Legal claims defining the scope of protection. Each claim is shown in both the original legal language and a plain English translation.
1. A method for transmitting encoded audio data from an audio sending device to an audio receiving device, the method comprising: receiving, by a transmitter, a stream of application audio data from any of a plurality of audio source applications on the audio sending device; encoding, by the transmitter, the stream of application audio data; in response to detecting an end of the stream of application audio data, providing, by the transmitter, pre-encoded filler audio data as an encoded stream of filler audio data for producing constant audio characteristics by matching audio characteristics of the filler audio data with audio characteristics of the application audio data; and transmitting, by the transmitter, the encoded stream of application audio data and the encoded stream of filler audio data in an encoded output data stream over a transport to the audio receiving device for decoding.

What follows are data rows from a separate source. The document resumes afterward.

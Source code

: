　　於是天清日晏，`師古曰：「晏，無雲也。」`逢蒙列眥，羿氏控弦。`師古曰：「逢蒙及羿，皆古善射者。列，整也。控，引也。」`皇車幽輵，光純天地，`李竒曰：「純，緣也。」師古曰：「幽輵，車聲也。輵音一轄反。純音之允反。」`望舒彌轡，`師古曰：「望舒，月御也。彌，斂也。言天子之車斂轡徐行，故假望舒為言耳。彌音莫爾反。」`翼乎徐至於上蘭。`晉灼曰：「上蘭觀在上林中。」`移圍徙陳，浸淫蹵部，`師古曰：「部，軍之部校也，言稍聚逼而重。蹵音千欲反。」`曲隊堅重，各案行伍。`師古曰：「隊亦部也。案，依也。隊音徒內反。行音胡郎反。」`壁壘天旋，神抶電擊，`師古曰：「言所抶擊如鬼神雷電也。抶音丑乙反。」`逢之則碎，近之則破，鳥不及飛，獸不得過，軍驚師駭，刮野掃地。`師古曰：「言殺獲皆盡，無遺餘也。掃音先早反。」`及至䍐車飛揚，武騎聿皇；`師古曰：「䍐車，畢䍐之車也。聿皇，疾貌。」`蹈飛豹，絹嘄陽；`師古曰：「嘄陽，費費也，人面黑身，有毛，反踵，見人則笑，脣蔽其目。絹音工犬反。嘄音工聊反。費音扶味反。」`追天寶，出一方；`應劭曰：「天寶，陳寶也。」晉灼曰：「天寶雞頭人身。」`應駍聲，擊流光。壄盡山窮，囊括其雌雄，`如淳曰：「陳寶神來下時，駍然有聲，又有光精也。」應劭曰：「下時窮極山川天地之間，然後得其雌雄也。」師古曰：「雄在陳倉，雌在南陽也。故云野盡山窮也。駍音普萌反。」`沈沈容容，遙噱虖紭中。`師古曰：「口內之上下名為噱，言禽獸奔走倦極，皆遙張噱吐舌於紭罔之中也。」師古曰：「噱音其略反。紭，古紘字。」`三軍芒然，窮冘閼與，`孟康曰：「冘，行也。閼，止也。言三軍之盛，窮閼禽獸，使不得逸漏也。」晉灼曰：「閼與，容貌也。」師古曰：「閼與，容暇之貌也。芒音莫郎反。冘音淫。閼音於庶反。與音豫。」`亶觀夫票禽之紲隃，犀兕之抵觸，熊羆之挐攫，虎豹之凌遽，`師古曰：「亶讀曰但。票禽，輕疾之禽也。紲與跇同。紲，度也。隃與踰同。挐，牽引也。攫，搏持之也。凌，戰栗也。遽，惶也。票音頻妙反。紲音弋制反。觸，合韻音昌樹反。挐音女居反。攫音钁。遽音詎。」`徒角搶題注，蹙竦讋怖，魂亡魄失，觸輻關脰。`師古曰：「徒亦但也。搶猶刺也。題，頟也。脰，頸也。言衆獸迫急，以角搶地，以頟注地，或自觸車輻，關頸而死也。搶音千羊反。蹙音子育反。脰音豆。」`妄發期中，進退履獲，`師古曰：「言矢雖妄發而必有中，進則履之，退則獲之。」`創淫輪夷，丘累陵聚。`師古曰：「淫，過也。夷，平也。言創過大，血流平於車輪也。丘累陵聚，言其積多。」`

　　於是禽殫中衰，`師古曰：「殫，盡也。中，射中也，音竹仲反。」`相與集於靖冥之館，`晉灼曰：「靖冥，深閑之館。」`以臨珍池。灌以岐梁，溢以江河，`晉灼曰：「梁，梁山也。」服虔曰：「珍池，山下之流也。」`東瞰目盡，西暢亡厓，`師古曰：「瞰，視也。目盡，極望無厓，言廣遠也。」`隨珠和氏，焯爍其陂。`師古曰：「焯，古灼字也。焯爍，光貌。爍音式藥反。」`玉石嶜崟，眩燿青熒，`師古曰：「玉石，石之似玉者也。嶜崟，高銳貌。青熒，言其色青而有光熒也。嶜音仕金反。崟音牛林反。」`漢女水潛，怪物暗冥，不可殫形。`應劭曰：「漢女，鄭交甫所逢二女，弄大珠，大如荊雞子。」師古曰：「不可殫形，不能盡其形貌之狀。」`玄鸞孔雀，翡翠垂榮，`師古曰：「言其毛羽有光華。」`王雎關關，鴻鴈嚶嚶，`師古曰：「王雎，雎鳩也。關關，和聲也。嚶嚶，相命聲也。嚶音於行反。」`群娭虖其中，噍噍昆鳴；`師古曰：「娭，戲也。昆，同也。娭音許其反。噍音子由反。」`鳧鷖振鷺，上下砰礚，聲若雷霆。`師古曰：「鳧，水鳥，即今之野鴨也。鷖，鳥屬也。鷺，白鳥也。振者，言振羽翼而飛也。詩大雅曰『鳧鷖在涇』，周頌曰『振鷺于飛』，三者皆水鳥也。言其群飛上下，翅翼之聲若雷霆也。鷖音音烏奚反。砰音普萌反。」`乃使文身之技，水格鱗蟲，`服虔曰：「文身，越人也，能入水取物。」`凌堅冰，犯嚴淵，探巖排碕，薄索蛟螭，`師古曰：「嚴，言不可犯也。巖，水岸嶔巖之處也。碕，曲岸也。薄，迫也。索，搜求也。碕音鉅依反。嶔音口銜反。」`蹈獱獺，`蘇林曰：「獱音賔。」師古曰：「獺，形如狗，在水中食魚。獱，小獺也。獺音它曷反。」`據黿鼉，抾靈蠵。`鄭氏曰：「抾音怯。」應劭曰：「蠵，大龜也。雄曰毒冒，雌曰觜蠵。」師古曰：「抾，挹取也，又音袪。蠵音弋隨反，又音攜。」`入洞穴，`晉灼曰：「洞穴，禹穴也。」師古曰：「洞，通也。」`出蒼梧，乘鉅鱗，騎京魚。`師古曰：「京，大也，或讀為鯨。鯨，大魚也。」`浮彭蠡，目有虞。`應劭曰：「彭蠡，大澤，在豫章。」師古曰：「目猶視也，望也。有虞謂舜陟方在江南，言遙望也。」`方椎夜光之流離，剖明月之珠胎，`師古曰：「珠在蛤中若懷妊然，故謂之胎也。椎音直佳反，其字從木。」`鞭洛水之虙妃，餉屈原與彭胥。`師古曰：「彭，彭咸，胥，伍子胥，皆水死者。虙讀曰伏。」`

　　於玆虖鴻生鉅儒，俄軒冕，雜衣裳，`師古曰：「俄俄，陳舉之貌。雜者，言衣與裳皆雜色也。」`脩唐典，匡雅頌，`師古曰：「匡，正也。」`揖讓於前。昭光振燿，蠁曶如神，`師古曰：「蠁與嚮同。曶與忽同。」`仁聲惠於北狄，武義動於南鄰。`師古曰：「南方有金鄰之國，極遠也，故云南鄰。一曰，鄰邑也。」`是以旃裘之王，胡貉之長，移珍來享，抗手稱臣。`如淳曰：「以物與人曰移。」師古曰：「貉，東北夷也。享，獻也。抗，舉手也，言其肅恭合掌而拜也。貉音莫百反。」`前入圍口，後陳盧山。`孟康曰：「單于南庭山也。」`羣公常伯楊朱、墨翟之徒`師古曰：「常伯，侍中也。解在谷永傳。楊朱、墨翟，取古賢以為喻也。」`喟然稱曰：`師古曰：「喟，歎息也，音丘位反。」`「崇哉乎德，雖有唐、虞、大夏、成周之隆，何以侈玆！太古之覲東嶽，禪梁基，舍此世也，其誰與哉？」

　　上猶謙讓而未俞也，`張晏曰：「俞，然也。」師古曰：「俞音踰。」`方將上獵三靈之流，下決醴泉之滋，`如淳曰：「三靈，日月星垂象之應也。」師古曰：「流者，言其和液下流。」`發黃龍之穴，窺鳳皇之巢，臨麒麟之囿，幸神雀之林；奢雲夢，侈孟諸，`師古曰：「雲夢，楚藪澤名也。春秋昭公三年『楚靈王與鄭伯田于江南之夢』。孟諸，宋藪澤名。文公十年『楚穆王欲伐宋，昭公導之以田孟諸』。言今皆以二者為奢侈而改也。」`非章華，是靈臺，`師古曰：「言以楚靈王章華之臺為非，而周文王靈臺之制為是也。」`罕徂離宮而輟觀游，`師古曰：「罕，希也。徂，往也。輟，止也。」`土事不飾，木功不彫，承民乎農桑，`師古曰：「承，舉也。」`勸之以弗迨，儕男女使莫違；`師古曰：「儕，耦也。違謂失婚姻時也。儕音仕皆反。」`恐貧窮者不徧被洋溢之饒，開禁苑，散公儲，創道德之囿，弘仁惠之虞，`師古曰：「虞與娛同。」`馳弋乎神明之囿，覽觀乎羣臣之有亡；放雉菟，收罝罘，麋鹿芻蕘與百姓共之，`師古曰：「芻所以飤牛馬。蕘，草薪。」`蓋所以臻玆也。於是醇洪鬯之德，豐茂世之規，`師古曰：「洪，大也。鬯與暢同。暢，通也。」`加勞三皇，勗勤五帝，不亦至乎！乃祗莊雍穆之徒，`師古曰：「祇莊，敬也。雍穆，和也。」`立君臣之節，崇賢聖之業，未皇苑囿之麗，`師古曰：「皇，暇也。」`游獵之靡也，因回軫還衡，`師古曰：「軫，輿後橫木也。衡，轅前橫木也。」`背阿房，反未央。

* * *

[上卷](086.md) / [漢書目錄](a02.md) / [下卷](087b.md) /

The invention relates to audio data transmission systems, specifically addressing the challenge of maintaining consistent audio characteristics during transmission when application audio streams end abruptly. When an audio source application on a sending device stops transmitting data, the system detects this interruption and inserts pre-encoded filler audio data to replace the missing stream. The filler audio data is encoded to match the audio characteristics (e.g., bitrate, sample rate, or format) of the original application audio, ensuring seamless playback without gaps or distortions. The transmitter combines the encoded application audio and filler audio into a continuous output stream, which is then sent to a receiving device for decoding. This method prevents abrupt audio cutoffs and maintains a stable audio output, improving user experience in applications like real-time communication, streaming, or multimedia playback. The system dynamically adapts to multiple audio sources, ensuring compatibility with various applications while preserving audio quality.
2. The method of claim 1 , wherein the providing of the pre-encoded filler audio data as the encoded stream of filler audio data stops responsive to receiving a further stream of application audio data, the method further comprising: encoding, by the transmitter, the further stream of application audio data; and transmitting, by the transmitter, the encoded further stream of application audio data in the encoded output data stream over the transport to the audio receiving device for decoding.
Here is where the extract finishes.